Dağlar Kuşatır Yalnızlığını –Barış Yıldırım
Barış Yıldırım, yirmi bir yıl aradan sonra ikinci şiir kitabı yayımladı. Dünden Yarınları Görebilenlerimize başlıklı şiir kitabı 2001 yılında yayımlanan Yıldırım, o dönemden beridir dergilerde aralıklarla şiir yayımlasa da şiir yazmayı hiç bırakmadı. Dağlar Kuşatır Yalnızlığını, şairin tüm bu yıllar boyunca biriktirdiği şiirlerin içinden çeşitli izlekler ekseninde yapılmış bir derleme. “Serestar, “Ay Korkusu”, “Ayaltı Büyü”, “Alışkanlık Sisinde”, “Hep Bu Yollarda”, “Gazeller Defteri”, “Şarkılar Defteri”, “Mutsuzluğun Poetikası”, ve “A, Ş, K” başlıklı dokuz bölümden oluşan kitap, Yıldırım’ın sanatın kuramında ve farklı dallardaki pratiğinde benimsediği ve savunduğu yön olan üslup çoğulluğunu tutarlı bir sesle eklemliyor. Bestelenen veya bestelenmek üzere yazılmış “sözler”in de şiir sanatının ayrılmaz bir parçası olduğunu düşünen şair, bir kısmı kendisi ve farklı sanatçılar tarafından yorumlanmış, çoğunluğu ise ilk kez bu kitapta okur karşısına çıkan “şarkı sözleri”ni de ayrı fakat bütünleşik bir bölüm halinde sunuyor. Epikten liriğe doğru ilerleyen kurgusuyla, şairin ilk şiir kitabı gibi görece oylumlu bir metin ortaya çıkmış.

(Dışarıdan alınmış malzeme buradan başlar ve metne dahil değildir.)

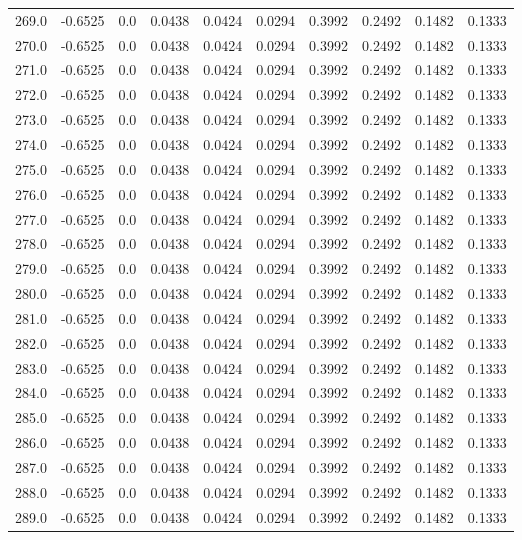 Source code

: \begin{longtable}{lrrrrrrrrr}
269.0 & -0.6525 & 0.0 & 0.0438 & 0.0424 & 0.0294 & 0.3992 & 0.2492 & 0.1482 & 0.1333 \\
270.0 & -0.6525 & 0.0 & 0.0438 & 0.0424 & 0.0294 & 0.3992 & 0.2492 & 0.1482 & 0.1333 \\
271.0 & -0.6525 & 0.0 & 0.0438 & 0.0424 & 0.0294 & 0.3992 & 0.2492 & 0.1482 & 0.1333 \\
272.0 & -0.6525 & 0.0 & 0.0438 & 0.0424 & 0.0294 & 0.3992 & 0.2492 & 0.1482 & 0.1333 \\
273.0 & -0.6525 & 0.0 & 0.0438 & 0.0424 & 0.0294 & 0.3992 & 0.2492 & 0.1482 & 0.1333 \\
274.0 & -0.6525 & 0.0 & 0.0438 & 0.0424 & 0.0294 & 0.3992 & 0.2492 & 0.1482 & 0.1333 \\
275.0 & -0.6525 & 0.0 & 0.0438 & 0.0424 & 0.0294 & 0.3992 & 0.2492 & 0.1482 & 0.1333 \\
276.0 & -0.6525 & 0.0 & 0.0438 & 0.0424 & 0.0294 & 0.3992 & 0.2492 & 0.1482 & 0.1333 \\
277.0 & -0.6525 & 0.0 & 0.0438 & 0.0424 & 0.0294 & 0.3992 & 0.2492 & 0.1482 & 0.1333 \\
278.0 & -0.6525 & 0.0 & 0.0438 & 0.0424 & 0.0294 & 0.3992 & 0.2492 & 0.1482 & 0.1333 \\
279.0 & -0.6525 & 0.0 & 0.0438 & 0.0424 & 0.0294 & 0.3992 & 0.2492 & 0.1482 & 0.1333 \\
280.0 & -0.6525 & 0.0 & 0.0438 & 0.0424 & 0.0294 & 0.3992 & 0.2492 & 0.1482 & 0.1333 \\
281.0 & -0.6525 & 0.0 & 0.0438 & 0.0424 & 0.0294 & 0.3992 & 0.2492 & 0.1482 & 0.1333 \\
282.0 & -0.6525 & 0.0 & 0.0438 & 0.0424 & 0.0294 & 0.3992 & 0.2492 & 0.1482 & 0.1333 \\
283.0 & -0.6525 & 0.0 & 0.0438 & 0.0424 & 0.0294 & 0.3992 & 0.2492 & 0.1482 & 0.1333 \\
284.0 & -0.6525 & 0.0 & 0.0438 & 0.0424 & 0.0294 & 0.3992 & 0.2492 & 0.1482 & 0.1333 \\
285.0 & -0.6525 & 0.0 & 0.0438 & 0.0424 & 0.0294 & 0.3992 & 0.2492 & 0.1482 & 0.1333 \\
286.0 & -0.6525 & 0.0 & 0.0438 & 0.0424 & 0.0294 & 0.3992 & 0.2492 & 0.1482 & 0.1333 \\
287.0 & -0.6525 & 0.0 & 0.0438 & 0.0424 & 0.0294 & 0.3992 & 0.2492 & 0.1482 & 0.1333 \\
288.0 & -0.6525 & 0.0 & 0.0438 & 0.0424 & 0.0294 & 0.3992 & 0.2492 & 0.1482 & 0.1333 \\
289.0 & -0.6525 & 0.0 & 0.0438 & 0.0424 & 0.0294 & 0.3992 & 0.2492 & 0.1482 & 0.1333 \\

\end{longtable}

Kitabın tanıtım bölümünden
Künye: Dağlar Kuşatır Yalnızlığını, Yazar: Barış Yıldırım
Mimas Yayınları, 178 Sayfa
Ölüm ve Kutsal –Hüseyin Kırmızı
Siyasal bir sorun olarak ölüm nasıl kavranabilir? Topluluk ile kurucu kökeni arasındaki fark üzerinden yaklaştığımızda sorun kutsal ile ilgili bir soruna dönüşür. Din ile ölüm arasındaki bağ nerede düğümlenir?
Devletin kutsal ile topluluk ve bununla ilişkili olarak topluluk ile ölüleri arasına girdiği ya da ölülerin işlevine devletin el koyduğu topluluklarda şehitlikten veya kurbandan söz edilebilir mi? Ya da şehitlik ve kurban bu topluluklarda ölülere savaş açmanın, ölümü anlamsızlaştırmanın araçlarına mı dönüşmüştür?
Elinizdeki kitap, ölümü ölümden ibaret kılan bir eğilimi açıklamaya çalışmakta. Ölümün üzerinden çekip alınan tüm kutsallığı öldürmeye yükleyen bir eğilim.
Hüseyin Kırmızı ölüm ile toplumsal kuruluş arasındaki bağı ve bu bağın IŞİD’in somutlaştırdığı üst- Müslümanlık eğilimi için yarattığı gerilimi ele alıyor. IŞİD’in bu gerilime karşı geliştirdiği ölüm kurgularını sosyoloji, siyaset felsefesi ve siyasal antropolojinin verimini kullanarak analiz ediyor.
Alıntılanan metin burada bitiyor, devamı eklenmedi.